Collected data
▬▬▬

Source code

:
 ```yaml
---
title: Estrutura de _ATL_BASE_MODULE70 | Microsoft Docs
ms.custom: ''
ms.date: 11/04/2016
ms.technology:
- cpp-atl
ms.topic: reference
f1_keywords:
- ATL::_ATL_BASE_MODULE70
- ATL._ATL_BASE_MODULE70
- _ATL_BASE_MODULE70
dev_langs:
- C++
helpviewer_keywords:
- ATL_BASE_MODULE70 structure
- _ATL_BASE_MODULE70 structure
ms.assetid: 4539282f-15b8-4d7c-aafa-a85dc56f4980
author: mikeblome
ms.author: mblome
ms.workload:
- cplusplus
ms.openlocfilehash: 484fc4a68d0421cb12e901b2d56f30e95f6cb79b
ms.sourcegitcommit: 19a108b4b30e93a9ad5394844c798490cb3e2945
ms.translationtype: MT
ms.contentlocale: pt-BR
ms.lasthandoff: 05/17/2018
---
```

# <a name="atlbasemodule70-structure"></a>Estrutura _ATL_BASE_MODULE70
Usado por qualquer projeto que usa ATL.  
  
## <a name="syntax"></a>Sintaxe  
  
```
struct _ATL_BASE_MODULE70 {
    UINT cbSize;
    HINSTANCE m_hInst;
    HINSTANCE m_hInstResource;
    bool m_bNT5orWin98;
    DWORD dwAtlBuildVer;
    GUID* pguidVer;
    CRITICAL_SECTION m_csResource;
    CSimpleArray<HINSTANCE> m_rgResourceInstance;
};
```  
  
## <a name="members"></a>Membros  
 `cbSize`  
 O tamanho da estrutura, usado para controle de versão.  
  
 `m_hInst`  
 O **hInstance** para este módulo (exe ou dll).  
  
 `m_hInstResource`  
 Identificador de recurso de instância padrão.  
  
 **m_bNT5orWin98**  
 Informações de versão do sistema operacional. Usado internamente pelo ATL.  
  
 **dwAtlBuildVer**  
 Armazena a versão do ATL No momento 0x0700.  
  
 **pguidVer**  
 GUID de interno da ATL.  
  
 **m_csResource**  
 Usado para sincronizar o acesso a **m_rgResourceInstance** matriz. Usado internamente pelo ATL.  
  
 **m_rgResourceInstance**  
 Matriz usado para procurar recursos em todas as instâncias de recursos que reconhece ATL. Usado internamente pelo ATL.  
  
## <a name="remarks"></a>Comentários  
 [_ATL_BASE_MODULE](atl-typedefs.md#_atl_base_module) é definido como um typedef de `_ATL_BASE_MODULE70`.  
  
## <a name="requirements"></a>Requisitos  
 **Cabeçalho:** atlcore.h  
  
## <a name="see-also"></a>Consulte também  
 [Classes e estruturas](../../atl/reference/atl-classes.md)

▬▬▬

● Exercise directions
Copy the entries above exactly, leaving none out.

● Completed exercise
Source code

:
 ```yaml
---
title: Estrutura de _ATL_BASE_MODULE70 | Microsoft Docs
ms.custom: ''
ms.date: 11/04/2016
ms.technology:
- cpp-atl
ms.topic: reference
f1_keywords:
- ATL::_ATL_BASE_MODULE70
- ATL._ATL_BASE_MODULE70
- _ATL_BASE_MODULE70
dev_langs:
- C++
helpviewer_keywords:
- ATL_BASE_MODULE70 structure
- _ATL_BASE_MODULE70 structure
ms.assetid: 4539282f-15b8-4d7c-aafa-a85dc56f4980
author: mikeblome
ms.author: mblome
ms.workload:
- cplusplus
ms.openlocfilehash: 484fc4a68d0421cb12e901b2d56f30e95f6cb79b
ms.sourcegitcommit: 19a108b4b30e93a9ad5394844c798490cb3e2945
ms.translationtype: MT
ms.contentlocale: pt-BR
ms.lasthandoff: 05/17/2018
---
```

# <a name="atlbasemodule70-structure"></a>Estrutura _ATL_BASE_MODULE70
Usado por qualquer projeto que usa ATL.  
  
## <a name="syntax"></a>Sintaxe  
  
```
struct _ATL_BASE_MODULE70 {
    UINT cbSize;
    HINSTANCE m_hInst;
    HINSTANCE m_hInstResource;
    bool m_bNT5orWin98;
    DWORD dwAtlBuildVer;
    GUID* pguidVer;
    CRITICAL_SECTION m_csResource;
    CSimpleArray<HINSTANCE> m_rgResourceInstance;
};
```  
  
## <a name="members"></a>Membros  
 `cbSize`  
 O tamanho da estrutura, usado para controle de versão.  
  
 `m_hInst`  
 O **hInstance** para este módulo (exe ou dll).  
  
 `m_hInstResource`  
 Identificador de recurso de instância padrão.  
  
 **m_bNT5orWin98**  
 Informações de versão do sistema operacional. Usado internamente pelo ATL.  
  
 **dwAtlBuildVer**  
 Armazena a versão do ATL No momento 0x0700.  
  
 **pguidVer**  
 GUID de interno da ATL.  
  
 **m_csResource**  
 Usado para sincronizar o acesso a **m_rgResourceInstance** matriz. Usado internamente pelo ATL.  
  
 **m_rgResourceInstance**  
 Matriz usado para procurar recursos em todas as instâncias de recursos que reconhece ATL. Usado internamente pelo ATL.  
  
## <a name="remarks"></a>Comentários  
 [_ATL_BASE_MODULE](atl-typedefs.md#_atl_base_module) é definido como um typedef de `_ATL_BASE_MODULE70`.  
  
## <a name="requirements"></a>Requisitos  
 **Cabeçalho:** atlcore.h  
  
## <a name="see-also"></a>Consulte também  
 [Classes e estruturas](../../atl/reference/atl-classes.md)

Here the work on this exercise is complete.